Most Southeast Asian stock markets rose for a second session on Thursday with the Thai index closing at near three-week high, but foreign investors continued to sell risky assets amid speculation over an early rate hike by the US Federal Reserve. Foreign investors sold a net $65.26 million worth Malaysian shares and $50.61 million worth Indonesian shares. Thailand suffered net foreign outflow of $68.98 million and Manila saw net foreign selling of $3.83 million.
The US Fed is expected to raise interest rates sooner than expected as the world's largest economy starts to regain speed, recent positive economic data showed. Thailand's SET index closed 0.7 percent higher to its highest since May 22 led by financials, a day after the country's central bank held policy rates steady as expected, while Singapore rose 0.7 percent to a one-week high.

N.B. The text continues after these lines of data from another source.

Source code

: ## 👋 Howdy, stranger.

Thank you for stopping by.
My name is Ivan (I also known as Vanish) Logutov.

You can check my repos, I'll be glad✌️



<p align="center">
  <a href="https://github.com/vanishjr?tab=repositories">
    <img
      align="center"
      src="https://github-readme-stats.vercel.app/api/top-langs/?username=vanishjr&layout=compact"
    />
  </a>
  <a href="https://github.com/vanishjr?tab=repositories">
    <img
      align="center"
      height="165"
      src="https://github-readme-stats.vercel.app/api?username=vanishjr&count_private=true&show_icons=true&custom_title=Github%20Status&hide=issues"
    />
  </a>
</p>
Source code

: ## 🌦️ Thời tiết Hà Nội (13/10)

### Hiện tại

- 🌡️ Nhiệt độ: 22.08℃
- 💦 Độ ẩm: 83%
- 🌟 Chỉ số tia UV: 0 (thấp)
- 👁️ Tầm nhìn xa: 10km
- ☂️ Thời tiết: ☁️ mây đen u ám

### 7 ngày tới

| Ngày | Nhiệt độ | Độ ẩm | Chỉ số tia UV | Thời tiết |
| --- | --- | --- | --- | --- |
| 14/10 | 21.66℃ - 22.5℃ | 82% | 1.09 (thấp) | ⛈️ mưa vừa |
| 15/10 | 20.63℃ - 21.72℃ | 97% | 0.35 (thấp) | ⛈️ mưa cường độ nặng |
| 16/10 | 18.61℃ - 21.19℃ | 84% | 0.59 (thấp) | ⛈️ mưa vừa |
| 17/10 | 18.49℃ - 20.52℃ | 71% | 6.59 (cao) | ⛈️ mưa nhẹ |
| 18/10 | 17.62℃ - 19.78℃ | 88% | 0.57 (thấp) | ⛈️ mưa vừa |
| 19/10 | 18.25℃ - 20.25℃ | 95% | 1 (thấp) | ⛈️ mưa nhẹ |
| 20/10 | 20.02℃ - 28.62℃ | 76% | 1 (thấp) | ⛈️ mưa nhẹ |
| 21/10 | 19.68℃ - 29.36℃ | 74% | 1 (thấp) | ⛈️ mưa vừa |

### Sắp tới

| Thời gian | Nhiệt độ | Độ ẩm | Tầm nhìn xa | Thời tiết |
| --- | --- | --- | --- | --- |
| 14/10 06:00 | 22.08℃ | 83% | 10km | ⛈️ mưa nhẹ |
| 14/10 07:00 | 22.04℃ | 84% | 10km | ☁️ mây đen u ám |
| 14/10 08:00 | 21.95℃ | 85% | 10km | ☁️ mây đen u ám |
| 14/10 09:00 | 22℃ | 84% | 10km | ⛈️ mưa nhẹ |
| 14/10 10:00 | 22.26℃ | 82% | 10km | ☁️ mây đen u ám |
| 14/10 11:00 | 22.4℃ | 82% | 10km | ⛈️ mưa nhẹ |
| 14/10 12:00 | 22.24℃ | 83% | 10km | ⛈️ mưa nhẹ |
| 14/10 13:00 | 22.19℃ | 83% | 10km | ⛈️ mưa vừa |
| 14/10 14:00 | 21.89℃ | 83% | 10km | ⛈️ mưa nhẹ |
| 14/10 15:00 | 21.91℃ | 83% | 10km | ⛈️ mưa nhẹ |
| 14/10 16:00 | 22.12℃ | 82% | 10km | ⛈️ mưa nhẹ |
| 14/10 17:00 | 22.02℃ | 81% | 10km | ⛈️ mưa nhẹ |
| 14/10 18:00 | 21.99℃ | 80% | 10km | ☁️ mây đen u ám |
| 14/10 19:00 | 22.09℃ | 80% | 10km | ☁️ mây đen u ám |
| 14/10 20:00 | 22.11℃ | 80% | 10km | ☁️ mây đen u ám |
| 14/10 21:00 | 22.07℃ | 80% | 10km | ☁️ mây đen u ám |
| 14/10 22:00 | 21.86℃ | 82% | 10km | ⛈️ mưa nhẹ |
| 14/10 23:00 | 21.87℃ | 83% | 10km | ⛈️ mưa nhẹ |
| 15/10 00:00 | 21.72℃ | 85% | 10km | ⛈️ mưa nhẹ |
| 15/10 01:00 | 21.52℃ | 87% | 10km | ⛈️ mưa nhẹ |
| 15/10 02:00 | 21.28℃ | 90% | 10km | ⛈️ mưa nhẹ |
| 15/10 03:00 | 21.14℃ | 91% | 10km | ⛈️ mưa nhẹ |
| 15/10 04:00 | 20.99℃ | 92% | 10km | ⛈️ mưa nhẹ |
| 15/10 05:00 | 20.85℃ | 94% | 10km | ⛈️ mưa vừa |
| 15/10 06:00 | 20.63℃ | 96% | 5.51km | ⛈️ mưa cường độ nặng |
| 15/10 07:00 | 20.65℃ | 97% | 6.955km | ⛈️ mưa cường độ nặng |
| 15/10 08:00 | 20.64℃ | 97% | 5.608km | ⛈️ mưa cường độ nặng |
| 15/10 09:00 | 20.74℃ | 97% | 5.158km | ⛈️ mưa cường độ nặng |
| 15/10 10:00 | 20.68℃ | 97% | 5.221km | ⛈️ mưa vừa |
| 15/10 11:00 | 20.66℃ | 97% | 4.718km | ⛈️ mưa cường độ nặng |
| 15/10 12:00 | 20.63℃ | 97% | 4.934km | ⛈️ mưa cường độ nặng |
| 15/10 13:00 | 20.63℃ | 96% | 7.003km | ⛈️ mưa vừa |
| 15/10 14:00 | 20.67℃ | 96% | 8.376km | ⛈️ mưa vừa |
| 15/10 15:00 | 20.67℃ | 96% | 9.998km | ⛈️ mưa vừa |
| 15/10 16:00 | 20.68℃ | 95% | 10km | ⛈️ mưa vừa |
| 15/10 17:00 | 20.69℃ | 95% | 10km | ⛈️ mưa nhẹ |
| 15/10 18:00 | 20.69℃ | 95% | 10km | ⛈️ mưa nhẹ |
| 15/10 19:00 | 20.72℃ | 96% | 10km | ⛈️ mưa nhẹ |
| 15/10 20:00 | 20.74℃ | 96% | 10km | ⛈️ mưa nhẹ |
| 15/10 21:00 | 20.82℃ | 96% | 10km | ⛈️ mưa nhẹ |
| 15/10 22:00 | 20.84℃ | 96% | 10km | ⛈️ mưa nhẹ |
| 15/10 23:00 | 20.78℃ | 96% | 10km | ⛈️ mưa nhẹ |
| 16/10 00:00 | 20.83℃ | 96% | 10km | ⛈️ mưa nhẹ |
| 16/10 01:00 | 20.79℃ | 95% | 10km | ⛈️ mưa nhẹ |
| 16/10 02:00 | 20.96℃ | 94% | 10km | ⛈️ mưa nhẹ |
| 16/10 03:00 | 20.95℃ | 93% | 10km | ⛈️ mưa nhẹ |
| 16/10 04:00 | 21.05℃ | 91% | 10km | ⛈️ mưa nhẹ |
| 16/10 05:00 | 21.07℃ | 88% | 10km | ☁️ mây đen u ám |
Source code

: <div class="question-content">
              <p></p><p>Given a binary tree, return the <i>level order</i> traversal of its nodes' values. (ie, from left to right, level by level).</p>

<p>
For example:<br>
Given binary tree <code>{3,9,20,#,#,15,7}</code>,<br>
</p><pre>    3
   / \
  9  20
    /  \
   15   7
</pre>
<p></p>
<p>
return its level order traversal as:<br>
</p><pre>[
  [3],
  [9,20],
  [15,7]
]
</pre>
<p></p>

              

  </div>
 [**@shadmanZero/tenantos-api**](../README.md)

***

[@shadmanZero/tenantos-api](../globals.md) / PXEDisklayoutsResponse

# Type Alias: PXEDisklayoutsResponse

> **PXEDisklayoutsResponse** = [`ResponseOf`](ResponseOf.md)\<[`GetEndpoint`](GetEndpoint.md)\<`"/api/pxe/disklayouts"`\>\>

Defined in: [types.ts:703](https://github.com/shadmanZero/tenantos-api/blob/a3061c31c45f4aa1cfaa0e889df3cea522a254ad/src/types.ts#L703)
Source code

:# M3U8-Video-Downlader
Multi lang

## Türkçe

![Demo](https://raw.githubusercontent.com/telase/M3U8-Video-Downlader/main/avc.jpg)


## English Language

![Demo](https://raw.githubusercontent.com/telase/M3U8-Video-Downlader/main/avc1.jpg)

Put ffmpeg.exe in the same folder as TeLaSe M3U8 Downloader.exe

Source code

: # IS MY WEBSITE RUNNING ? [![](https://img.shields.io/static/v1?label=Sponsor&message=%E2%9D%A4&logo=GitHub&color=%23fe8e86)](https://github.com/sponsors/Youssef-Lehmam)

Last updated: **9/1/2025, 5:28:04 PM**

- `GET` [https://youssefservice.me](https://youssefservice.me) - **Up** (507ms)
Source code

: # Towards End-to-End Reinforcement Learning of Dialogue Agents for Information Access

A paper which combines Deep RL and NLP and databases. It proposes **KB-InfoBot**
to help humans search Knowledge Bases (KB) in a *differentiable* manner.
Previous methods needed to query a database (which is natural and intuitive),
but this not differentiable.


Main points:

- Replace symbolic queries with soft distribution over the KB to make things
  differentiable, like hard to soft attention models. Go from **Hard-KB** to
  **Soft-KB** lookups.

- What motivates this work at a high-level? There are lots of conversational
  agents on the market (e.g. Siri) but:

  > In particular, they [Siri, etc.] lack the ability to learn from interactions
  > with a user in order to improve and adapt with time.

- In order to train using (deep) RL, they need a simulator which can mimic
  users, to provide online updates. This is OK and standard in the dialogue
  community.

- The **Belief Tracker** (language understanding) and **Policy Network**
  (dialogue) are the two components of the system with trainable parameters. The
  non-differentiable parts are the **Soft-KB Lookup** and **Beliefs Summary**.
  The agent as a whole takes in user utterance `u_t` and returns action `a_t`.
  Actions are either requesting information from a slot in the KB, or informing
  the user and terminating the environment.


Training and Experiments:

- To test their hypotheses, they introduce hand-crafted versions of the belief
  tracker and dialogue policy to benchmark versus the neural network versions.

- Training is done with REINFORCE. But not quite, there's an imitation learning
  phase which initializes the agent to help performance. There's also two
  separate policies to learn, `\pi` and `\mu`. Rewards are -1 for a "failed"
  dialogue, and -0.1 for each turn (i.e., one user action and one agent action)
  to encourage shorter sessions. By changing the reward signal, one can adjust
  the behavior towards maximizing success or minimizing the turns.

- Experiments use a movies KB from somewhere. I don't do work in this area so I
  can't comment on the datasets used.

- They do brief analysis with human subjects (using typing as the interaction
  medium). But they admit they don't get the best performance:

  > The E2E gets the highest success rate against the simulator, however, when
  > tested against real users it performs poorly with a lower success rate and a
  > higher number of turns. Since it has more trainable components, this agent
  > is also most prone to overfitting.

The Philippine index jumped 1.6 percent, rising for a second straight session from a five-month low hit on Tuesday and its best single-day gain since January 23. Vietnam ended up 1.2 percent at a three-month high on news of a potential cut in stock repayment period. The Jakarta Composite Index, however, bucked the trend, closing 0.1 percent lower, led by state-controlled banks after a report that they would halve lending rates for small businesses.
"We are still seeing foreign selling pressures despite the strong rebound in the US market last night," said Harry Su, head of research at Jakarta-based broker Bahana Securities. "Sentiment is still weak for the Indonesian market on continued political uncertainties and weak growth due to government infrastructure delays." Shares of PT Bank Negara Indonesia fell 3 percent, PT Bank Mandiri were down 2 percent, and PT Bank Rakyat Indonesia lost 2.6 percent.